Before the great Deathspell Omega existed and progressed black metal into unforeseen realms of avant-garde genius, a few of the DSO members played in the short-lived and still underground Hirilorn.  Honestly, I’m shocked that this band is not more widely-known.  Since being introduced to them a few months back, I have been blown away by the sheer quality of their music.  After releasing one of the greatest demos I’ve ever heard (A Hymn to the Ancient Souls), Hirlorn returned in 1998 to deliver their only full-length album, Legends of Evil and Eternal Death.

Don’t let the four tracks deceive you into believing this is an EP.  The songs are epics, lasting between 12-17 minutes apiece.  When I say “epic,” I mean it in every sense of the word.  Admirably, Hirilorn never resorts to cheesy synths and overbearing orchestral breaks to achieve this epic feeling.  Rather, they craft beautiful atmospheres with the tastefully used ambient keyboards, poetic and fantastical lyrics, and unbelievable guitar melodies.  Oh my god, the lead guitar…  While everything else (the rhythm guitar, drums, vocals, aforementioned keyboards and lyrics) are all extremely well-done and add their own important elements to the overall package, nothing trounces the melodic leads.  Honestly, they could be the most beautiful melodies I have heard in metal music, even surpassing my prior favorites that existed within Dissection’s two masterpieces The Somberlain and Storm of the Light’s Bane.

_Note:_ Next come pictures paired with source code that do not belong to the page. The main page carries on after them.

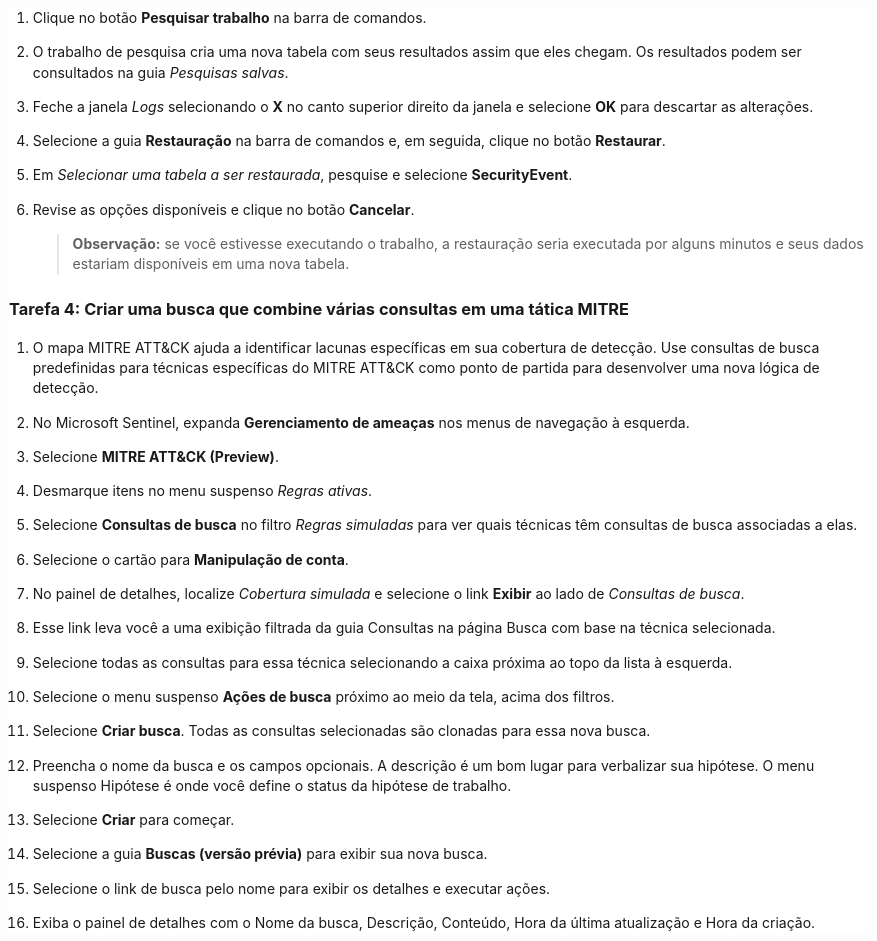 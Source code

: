 1. Clique no botão **Pesquisar trabalho** na barra de comandos. 

1. O trabalho de pesquisa cria uma nova tabela com seus resultados assim que eles chegam. Os resultados podem ser consultados na guia *Pesquisas salvas*.

1. Feche a janela *Logs* selecionando o **X** no canto superior direito da janela e selecione **OK** para descartar as alterações.

1. Selecione a guia **Restauração** na barra de comandos e, em seguida, clique no botão **Restaurar**.

1. Em *Selecionar uma tabela a ser restaurada*, pesquise e selecione **SecurityEvent**.

1. Revise as opções disponíveis e clique no botão **Cancelar**.

    >**Observação:** se você estivesse executando o trabalho, a restauração seria executada por alguns minutos e seus dados estariam disponíveis em uma nova tabela.

### Tarefa 4: Criar uma busca que combine várias consultas em uma tática MITRE

1. O mapa MITRE ATT&CK ajuda a identificar lacunas específicas em sua cobertura de detecção. Use consultas de busca predefinidas para técnicas específicas do MITRE ATT&CK como ponto de partida para desenvolver uma nova lógica de detecção.

1. No Microsoft Sentinel, expanda **Gerenciamento de ameaças** nos menus de navegação à esquerda.

1. Selecione **MITRE ATT&CK (Preview)**.

1. Desmarque itens no menu suspenso *Regras ativas*.

1. Selecione **Consultas de busca** no filtro *Regras simuladas* para ver quais técnicas têm consultas de busca associadas a elas.

1. Selecione o cartão para **Manipulação de conta**.

1. No painel de detalhes, localize *Cobertura simulada* e selecione o link **Exibir** ao lado de *Consultas de busca*.

1. Esse link leva você a uma exibição filtrada da guia Consultas na página Busca com base na técnica selecionada.

1. Selecione todas as consultas para essa técnica selecionando a caixa próxima ao topo da lista à esquerda.

1. Selecione o menu suspenso **Ações de busca** próximo ao meio da tela, acima dos filtros.

1. Selecione **Criar busca**. Todas as consultas selecionadas são clonadas para essa nova busca.

1. Preencha o nome da busca e os campos opcionais. A descrição é um bom lugar para verbalizar sua hipótese. O menu suspenso Hipótese é onde você define o status da hipótese de trabalho.

1. Selecione **Criar** para começar.

1. Selecione a guia **Buscas (versão prévia)** para exibir sua nova busca.

1. Selecione o link de busca pelo nome para exibir os detalhes e executar ações.

1. Exiba o painel de detalhes com o Nome da busca, Descrição, Conteúdo, Hora da última atualização e Hora da criação.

I do not want to give the impression that the leads are the only aspect worth mentioning.  10:27 into “Through the Moonless Night” breaks into a frenetic black metal riff devoid of any real melody but perfectly heavy and memorable nonetheless.  I’m hard-pressed to not headbang every time this moment occurs.  Legends of Evil and Eternal Death is full of these moments.  Unconventional song structures allow for plenty of softer asides and newly introduced riffs and melodies.  Luckily, the songs never get lost in the constant change and tend to return to previously introduced riffs and melodies, successfully making the songs distinct from each other.

If I have not made it clear by now, let me do so.  Listen to this album!  With its unique melodies and overall epic atmosphere, Legends of Evil and Eternal Death solidifies its place among the greatest albums I have ever encountered.  While I obviously cannot guarantee that this will become an iconic album in other people’s lives, I feel confident enough in its quality to deem it one of the greats in the black metal genre.  Hirilorn’s masterpiece should grace the ears of every extreme metal fan at some point in their life.